Photo credit: The Gryphon’s Nest
It may not be as flashy as the Golden Concept Diamond Edition Apple Watch, but the British Guiana One-Cent Black on Magenta stamp from 1856 is currently the world’s most expensive object by weight. Only a single copy is known to exist and it sold for a whopping $9.5-million USD back in 2014 to an anonymous buyer.
What makes it so special? Well, it was first printed 16 years after the introduction of postage stamps when the postmaster in British Guiana (now Guyana) faced a stamp shortage. He requested the colony’s newspaper to print an emergency supply while awaiting a shipment of stamps from London.
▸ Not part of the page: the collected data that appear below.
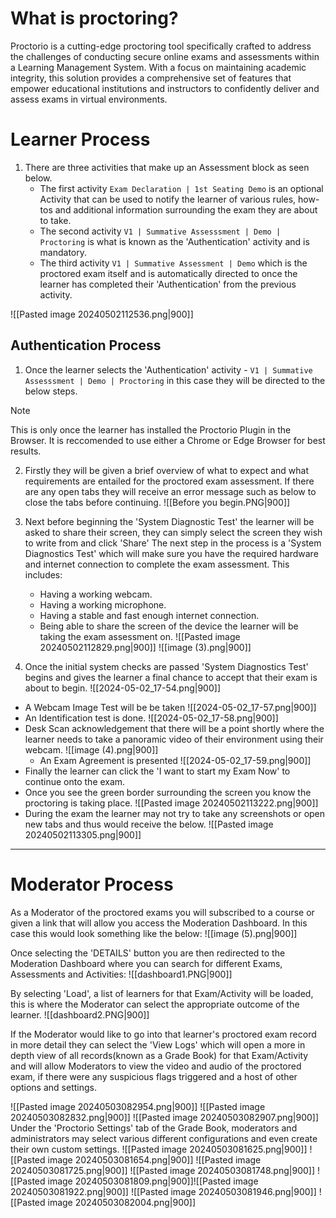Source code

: # What is proctoring? 
Proctorio is a cutting-edge proctoring tool specifically crafted to address the challenges of conducting secure online exams and assessments within a Learning Management System. With a focus on maintaining academic integrity, this solution provides a comprehensive set of features that empower educational institutions and instructors to confidently deliver and assess exams in virtual environments.
# Learner Process

1. There are three activities that make up an Assessment block as seen below.
	- The first activity `Exam Declaration | 1st Seating Demo` is an optional Activity that can be used to notify the learner of various rules, how-tos and additional information surrounding the exam they are about to take. 
	- The second activity `V1 | Summative Assesssment | Demo | Proctoring` is what is known as the 'Authentication' activity and is mandatory. 
	- The third activity `V1 | Summative Assessment | Demo` which is the proctored exam itself and is automatically directed to once the learner has completed their 'Authentication' from the previous activity. 
	  
![[Pasted image 20240502112536.png|900]]

## Authentication Process

1. Once the learner selects the 'Authentication' activity - `V1 | Summative Assesssment | Demo | Proctoring` in this case they will be directed to the below steps. 

>[!Note]
>This is only once the learner has installed the Proctorio Plugin in the Browser.
>It is reccomended to use either a Chrome or Edge Browser for best results.

2. Firstly they will be given a brief overview of what to expect and what requirements are entailed for the proctored exam assessment. If there are any open tabs they will receive an error message such as below to close the tabs before continuing.
![[Before you begin.PNG|900]]

3. Next before beginning the 'System Diagnostic Test' the learner will be asked to share their screen, they can simply select the screen they wish to write from and click 'Share'
   The next step in the process is a 'System Diagnostics Test' which will make sure you have the required hardware and internet connection to complete the exam assessment. This includes:
	- Having a working webcam.
	- Having a working microphone.
	- Having a stable and fast enough internet connection.
	- Being able to share the screen of the device the learner will be taking the exam assessment on.
![[Pasted image 20240502112829.png|900]]
![[image (3).png|900]]

4. Once the initial system checks are passed 'System Diagnostics Test' begins and gives the learner a final chance to accept that their exam is about to begin.
![[2024-05-02_17-54.png|900]]
- A Webcam Image Test will be be taken
![[2024-05-02_17-57.png|900]]
- An Identification test is done. 
![[2024-05-02_17-58.png|900]]
- Desk Scan acknowledgement that there will be a point shortly where the learner needs to take a panoramic video of their environment using their webcam.
![[image (4).png|900]]
  - An Exam Agreement is presented
![[2024-05-02_17-59.png|900]]
- Finally the learner can click the 'I want to start my Exam Now' to continue onto the exam. 
- Once you see the green border surrounding the screen you know the proctoring is taking place.
![[Pasted image 20240502113222.png|900]]
- During the exam the learner may not try to take any screenshots or open new tabs and thus would receive the below. 
![[Pasted image 20240502113305.png|900]]

---
# Moderator Process

As a Moderator of the proctored exams you will subscribed to a course or given a link that will allow you access the Moderation Dashboard. 
In this case this would look something like the below: 
![[image (5).png|900]]

Once selecting the 'DETAILS' button you are then redirected to the Moderation Dashboard where you can search for different Exams, Assessments and Activities: 
![[dashboard1.PNG|900]]

 By selecting 'Load', a list of learners for that Exam/Activity will be loaded, this is where the Moderator can select the appropriate outcome of the learner. 
![[dashboard2.PNG|900]]

If the Moderator would like to go into that learner's proctored exam record in more detail they can select the 'View Logs' which will open a more in depth view of all records(known as a Grade Book) for that Exam/Activity and will allow Moderators to view the video and audio of the proctored exam, if there were any suspicious flags triggered and a host of other options and settings. 

![[Pasted image 20240503082954.png|900]]
![[Pasted image 20240503082832.png|900]]
![[Pasted image 20240503082907.png|900]]
Under the 'Proctorio Settings' tab of the Grade Book, moderators and administrators may select various different configurations and even create their own custom settings. 
![[Pasted image 20240503081625.png|900]]
![[Pasted image 20240503081654.png|900]]
![[Pasted image 20240503081725.png|900]]
![[Pasted image 20240503081748.png|900]]
![[Pasted image 20240503081809.png|900]]![[Pasted image 20240503081922.png|900]]
![[Pasted image 20240503081946.png|900]]
![[Pasted image 20240503082004.png|900]]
Unfortunately, the postmaster was displeased with the printing quality, so he asked each postal clerk to initial the stamps upon sale to prevent fraud, and that explains the April 4, 1856 postmark with the ‘EDW’ initials for E.D. Wright from the town of Demerara.
It has always been the world’s most famous stamp. It is one of these objects around which a huge mystique has grown up over the years. The stamp was also examined by Thomas Lera, the Winton S. Blount Research Chair of the Smithsonian National Postal Museum, on 17 April 2014, and several photographs taken by Mr. Lera are reproduced in the catalogue,” said David Redden, Worldwide Chairman of Books and Manuscripts at Sotheby’s.